Mais il faut se parer des armes des rois. La porte n’est seulement le passage, c’est l’acceptation du duel. C’est pourquoi, je fis forger l’Épée du Sacre pour le premier empereur. Je ne la voulus ni brillante ni cruelle, simplement juste. Je ne la confiai pas à mes maréchaux, ni à mes prêtres, mais à ma lignée, parce que je voulais que mon sang apprenne à payer ses choix.

Quiconque descend sous Oprofonde doit pouvoir être reconnu comme l’un de mes descendants, non pour régner, mais pour s’offrir. Que la première goutte qu’elle verse soit la sienne, si le monde l’exige : ainsi parlera-t-il vrai devant la flamme.

Je me questionne.  Pourquoi toute cette beauté, toute cette peine, toute cette logique ? Parce que le monde est une musique et qu’on ne répond pas à une dissonance par un cri, mais par une harmonie plus vaste, plus intense et plus heureuse.

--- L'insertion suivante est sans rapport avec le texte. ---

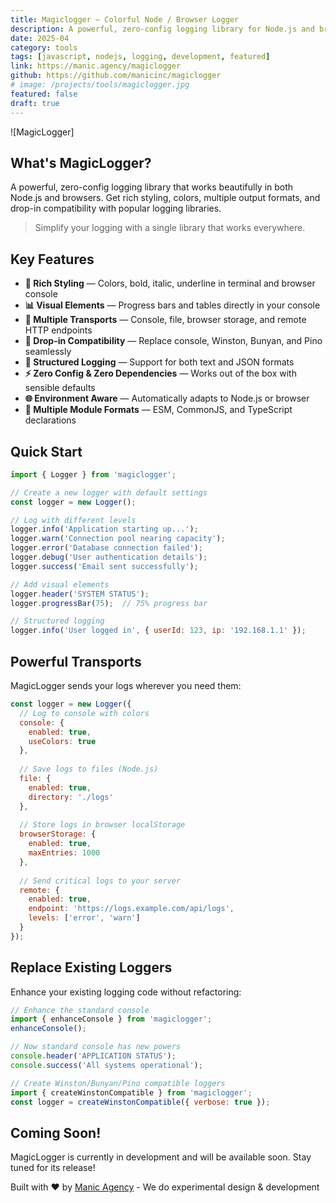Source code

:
 ```yaml
---
title: Magiclogger — Colorful Node / Browser Logger
description: A powerful, zero-config logging library for Node.js and browsers with rich styling, multiple formats, and drop-in compatibility.
date: 2025-04
category: tools
tags: [javascript, nodejs, logging, development, featured]
link: https://manic.agency/magiclogger
github: https://github.com/manicinc/magiclogger
# image: /projects/tools/magiclogger.jpg
featured: false
draft: true
---
```


![MagicLogger]

## What's MagicLogger?

A powerful, zero-config logging library that works beautifully in both Node.js and browsers. Get rich styling, colors, multiple output formats, and drop-in compatibility with popular logging libraries.

> Simplify your logging with a single library that works everywhere.

## Key Features

- **🎨 Rich Styling** — Colors, bold, italic, underline in terminal and browser console
- **📊 Visual Elements** — Progress bars and tables directly in your console
- **📝 Multiple Transports** — Console, file, browser storage, and remote HTTP endpoints
- **🔌 Drop-in Compatibility** — Replace console, Winston, Bunyan, and Pino seamlessly
- **🧠 Structured Logging** — Support for both text and JSON formats
- **⚡ Zero Config & Zero Dependencies** — Works out of the box with sensible defaults
- **🌐 Environment Aware** — Automatically adapts to Node.js or browser
- **🧵 Multiple Module Formats** — ESM, CommonJS, and TypeScript declarations

## Quick Start

```javascript
import { Logger } from 'magiclogger';

// Create a new logger with default settings
const logger = new Logger();

// Log with different levels
logger.info('Application starting up...');
logger.warn('Connection pool nearing capacity');
logger.error('Database connection failed');
logger.debug('User authentication details');
logger.success('Email sent successfully');

// Add visual elements
logger.header('SYSTEM STATUS');
logger.progressBar(75);  // 75% progress bar

// Structured logging
logger.info('User logged in', { userId: 123, ip: '192.168.1.1' });
```

## Powerful Transports

MagicLogger sends your logs wherever you need them:

```javascript
const logger = new Logger({
  // Log to console with colors
  console: { 
    enabled: true, 
    useColors: true 
  },
  
  // Save logs to files (Node.js)
  file: { 
    enabled: true, 
    directory: './logs' 
  },
  
  // Store logs in browser localStorage
  browserStorage: { 
    enabled: true, 
    maxEntries: 1000 
  },
  
  // Send critical logs to your server
  remote: {
    enabled: true,
    endpoint: 'https://logs.example.com/api/logs',
    levels: ['error', 'warn']
  }
});
```

## Replace Existing Loggers

Enhance your existing logging code without refactoring:

```javascript
// Enhance the standard console
import { enhanceConsole } from 'magiclogger';
enhanceConsole();

// Now standard console has new powers
console.header('APPLICATION STATUS');
console.success('All systems operational');

// Create Winston/Bunyan/Pino compatible loggers
import { createWinstonCompatible } from 'magiclogger';
const logger = createWinstonCompatible({ verbose: true });
```

## Coming Soon!

MagicLogger is currently in development and will be available soon. Stay tuned for its release!

Built with ❤️ by [Manic Agency](https://manic.agency) - We do experimental design & development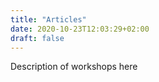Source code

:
 ```yaml
---
title: "Articles"
date: 2020-10-23T12:03:29+02:00
draft: false
---
```


Description of workshops here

Avec la Danse des Dix pirates j’ai lié les vents à leur propre mémoire. L’Anneau n’asservit pas, il ordonne ; le Shap Shapa n’insulte pas les morts, il les convoque ; la Croix n’écrase pas, elle transfigure ; le Mortier ne broie pas, il libère ; les runes n’enserrent pas, elles définissent ; la flamme ne garde pas, elle guide ; l’Épée ne conquiert pas, elle justifie. Ce n’est pas un piège, c’est une mise en garde.

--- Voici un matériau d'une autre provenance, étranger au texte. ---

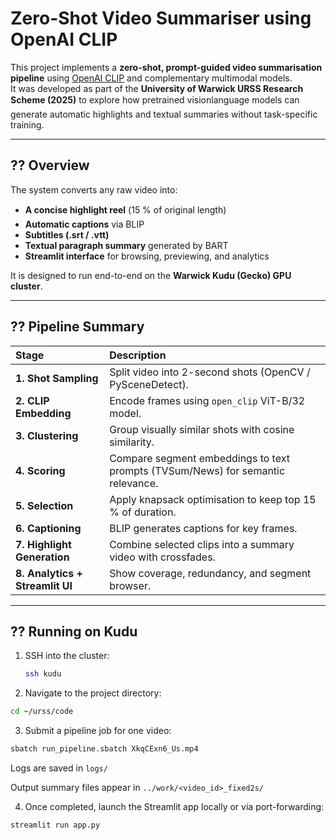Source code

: # Zero-Shot Video Summariser using OpenAI CLIP

This project implements a **zero-shot, prompt-guided video summarisation pipeline** using [OpenAI CLIP](https://github.com/openai/CLIP) and complementary multimodal models.  
It was developed as part of the **University of Warwick URSS Research Scheme (2025)** to explore how pretrained visionlanguage models can generate automatic highlights and textual summaries without task-specific training.

---

## ?? Overview

The system converts any raw video into:
- **A concise highlight reel** (15 % of original length)
- **Automatic captions** via BLIP
- **Subtitles (.srt / .vtt)**  
- **Textual paragraph summary** generated by BART
- **Streamlit interface** for browsing, previewing, and analytics

It is designed to run end-to-end on the **Warwick Kudu (Gecko) GPU cluster**.

---

## ?? Pipeline Summary

| Stage | Description |
|:------|:-------------|
| **1. Shot Sampling** | Split video into 2-second shots (OpenCV / PySceneDetect). |
| **2. CLIP Embedding** | Encode frames using `open_clip` ViT-B/32 model. |
| **3. Clustering** | Group visually similar shots with cosine similarity. |
| **4. Scoring** | Compare segment embeddings to text prompts (TVSum/News) for semantic relevance. |
| **5. Selection** | Apply knapsack optimisation to keep top 15 % of duration. |
| **6. Captioning** | BLIP generates captions for key frames. |
| **7. Highlight Generation** | Combine selected clips into a summary video with crossfades. |
| **8. Analytics + Streamlit UI** | Show coverage, redundancy, and segment browser. |

---

## ?? Running on Kudu

1. SSH into the cluster:
   ```bash
   ssh kudu
   ```

2. Navigate to the project directory:

```bash
cd ~/urss/code
```

3. Submit a pipeline job for one video:

```bash
sbatch run_pipeline.sbatch XkqCExn6_Us.mp4
```

Logs are saved in `logs/`

Output summary files appear in `../work/<video_id>_fixed2s/`

4. Once completed, launch the Streamlit app locally or via port-forwarding:

```bash
streamlit run app.py
```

Je vois déjà les objections des prudents et les ricanements des habiles. On dira : « À quoi servent des runes qui ne retiennent pas ? » On dira : « À quoi bon préserver un danger qui peut être écarté ? ».  D’autres maudiront tant de gâchis: « Pourquoi la poussière de nos héros ? »

Parce que nous ne sommes pas qualifiés pour nous absoudre nous-mêmes, qu’aucun sort ne vaut le consentement des morts et que le plus grand des dangers nous préserve parfois du suivant.

Si malgré tout, tu veux entrer, muni toi du Veritas compendium.

Un jour, peut-être, viendra un descendant du sang Ultokar, portant l’Épée du Sacré non comme un droit, mais comme une question. Il descendra les degrés taillés par Lamanil, passera la Danse en guidant le cercle sans s’y prendre, déposera au Mortier la poignée d’ivoire clair, pressera la Croix sur la poudre qui luit, écrira le monde autour de la Porte, et nourrira le Mahamets. Alors la flamme lui répondra.

Si elle refuse, accepte.

Si elle avance, avance pour nous tous. Car rien n’est pire qu’un seuil franchi pour soi.

Voilà mon œuvre. J’en ai souri et j’en ai pleuré. Je sais que je suis fou. N’en suis-je pas plus sage ? Il faut bien des mots pour rassurer ceux qui n’ont pas descendu ces marches. Qu’ils me condamnent, j’ai déjà été jugé par la flamme. L’Empire passera, la Canédie changera d’humeurs, Oprofonde rira et pleurera d’autres guerres ; mais tant que quelqu’un, quelque part, se souviendra que l’héroïsme peut sauver ce monde, mon testament lui servira.

Si tu tiens ces pages, ne les juge pas. Écoute ! La vérité n’est pas un vitrail, c’est une source. La logique n’est pas une chaîne, c’est un chemin. Qu’il te mène avec douceur vers ma folie, jusqu’au seuil. Et qu’au moment d’avancer, ta voie soit celle de tous.

Mon règne s’est achevé avant de commencer. J’ai accompli mon œuvre. Je suis Arkeldan Ultokar, premier empereur Ultokar du Rexcan, geôlier des Kreuls. J’ai bâti non pour régner, mais pour retarder l’abîme… Le temps que naisse un courage suffisant. Si tu es celui-là, les fleuves te ramèneront vers la lumière.